Check each line below for the word "inserted" and give the number of lines that have it, nothing more.

(Supplied data Opens)

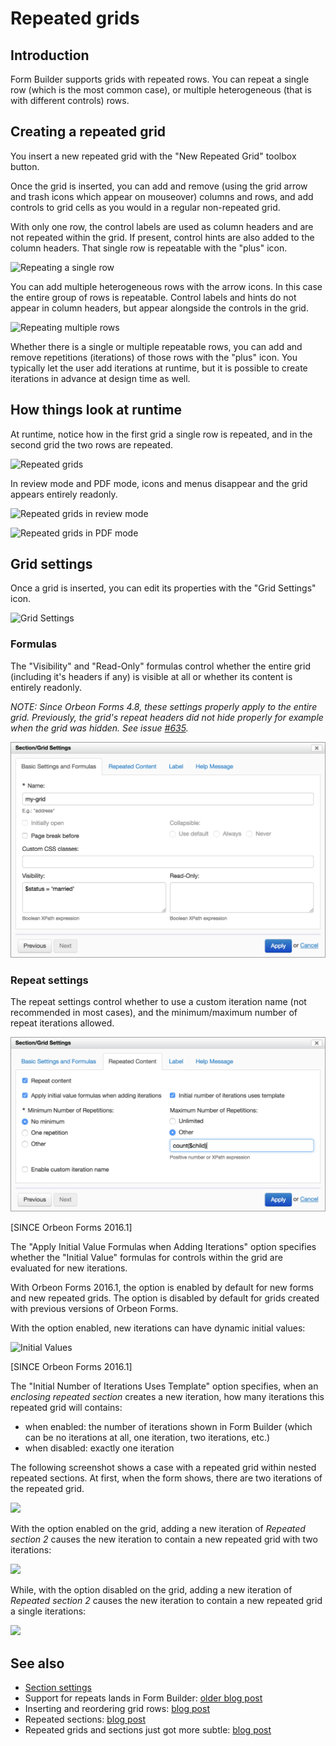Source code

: # Repeated grids

## Introduction

Form Builder supports grids with repeated rows. You can repeat a single row (which is the most common case), or multiple heterogeneous (that is with different controls) rows.

## Creating a repeated grid

You insert a new repeated grid with the "New Repeated Grid" toolbox button.

Once the grid is inserted, you can add and remove (using the grid arrow and trash icons which appear on mouseover) columns and rows, and add controls to grid cells as you would in a regular non-repeated grid.

With only one row, the control labels are used as column headers and are not repeated within the grid. If present, control hints are also added to the column headers. That single row is repeatable with the "plus" icon.

![Repeating a single row](images/repeated-grid-single.png)

You can add multiple heterogeneous rows with the arrow icons. In this case the entire group of rows is repeatable. Control labels and hints do not appear in column headers, but appear alongside the controls in the grid.

![Repeating multiple rows](images/repeated-grid-multiple.png)

Whether there is a single or multiple repeatable rows, you can add and remove repetitions (iterations) of those rows with the "plus" icon. You typically let the user add iterations at runtime, but it is possible to create iterations in advance at design time as well.

## How things look at runtime

At runtime, notice how in the first grid a single row is repeated, and in the second grid the two rows are repeated.

![Repeated grids](../form-runner/images/repeated-grids.png)

In review mode and PDF mode, icons and menus disappear and the grid appears entirely readonly.

![Repeated grids in review mode](../form-runner/images/repeated-grids-view.png)

![Repeated grids in PDF mode](../form-runner/images/repeated-grids-pdf.png)

## Grid settings

Once a grid is inserted, you can edit its properties with the "Grid Settings" icon.

![Grid Settings](images/repeated-grid-settings-icon.png)

### Formulas

The "Visibility" and "Read-Only" formulas control whether the entire grid (including it's headers if any) is visible at all or whether its content is entirely readonly.

*NOTE: Since Orbeon Forms 4.8, these settings properly apply to the entire grid. Previously, the grid's repeat headers did not hide properly for example when the grid was hidden. See issue [#635](https://github.com/orbeon/orbeon-forms/issues/635).*

![Grid Settings](images/repeated-grid-settings-basic.png)

### Repeat settings

The repeat settings control whether to use a custom iteration name (not recommended in most cases), and the minimum/maximum number of repeat iterations allowed.

![Grid Settings](images/repeated-grid-settings-repeat.png)

[SINCE Orbeon Forms 2016.1]

The "Apply Initial Value Formulas when Adding Iterations" option specifies whether the "Initial Value" formulas for controls within the grid are evaluated for new iterations.

With Orbeon Forms 2016.1, the option is enabled by default for new forms and new repeated grids. The option is disabled by default for grids created with previous versions of Orbeon Forms.

With the option enabled, new iterations can have dynamic initial values:

![Initial Values](images/iterations-initial-values.png)

[SINCE Orbeon Forms 2016.1]

The "Initial Number of Iterations Uses Template" option specifies, when an *enclosing repeated section* creates a new iteration, how many iterations this repeated grid will contains:

- when enabled: the number of iterations shown in Form Builder (which can be no iterations at all, one iteration, two iterations, etc.)
- when disabled: exactly one iteration

The following screenshot shows a case with a repeated grid within nested repeated sections. At first, when the form shows, there are two iterations of the repeated grid.

![](images/iterations-initial.png)

With the option enabled on the grid, adding a new iteration of _Repeated section 2_ causes the new iteration to contain a new repeated grid with two iterations:

![](images/iterations-template.png)

While, with the option disabled on the grid, adding a new iteration of _Repeated section 2_ causes the new iteration to contain a new repeated grid a single iterations:

![](images/iterations-single.png)

<!--

Example:

![Initial Iterations](images/)
-->

## See also

- [Section settings](section-settings.md)
- Support for repeats lands in Form Builder: [older blog post](http://blog.orbeon.com/2012/04/support-for-repeats-lands-in-form.html)
- Inserting and reordering grid rows: [blog post](http://blog.orbeon.com/2013/11/inserting-and-reordering-grid-rows.html)
- Repeated sections: [blog post](http://blog.orbeon.com/2014/01/repeated-sections.html)
- Repeated grids and sections just got more subtle: [blog post](http://blog.orbeon.com/2015/10/repeated-grids-and-sections-just-got.html)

(Supplied data Closes)

Completed exercise ▸
2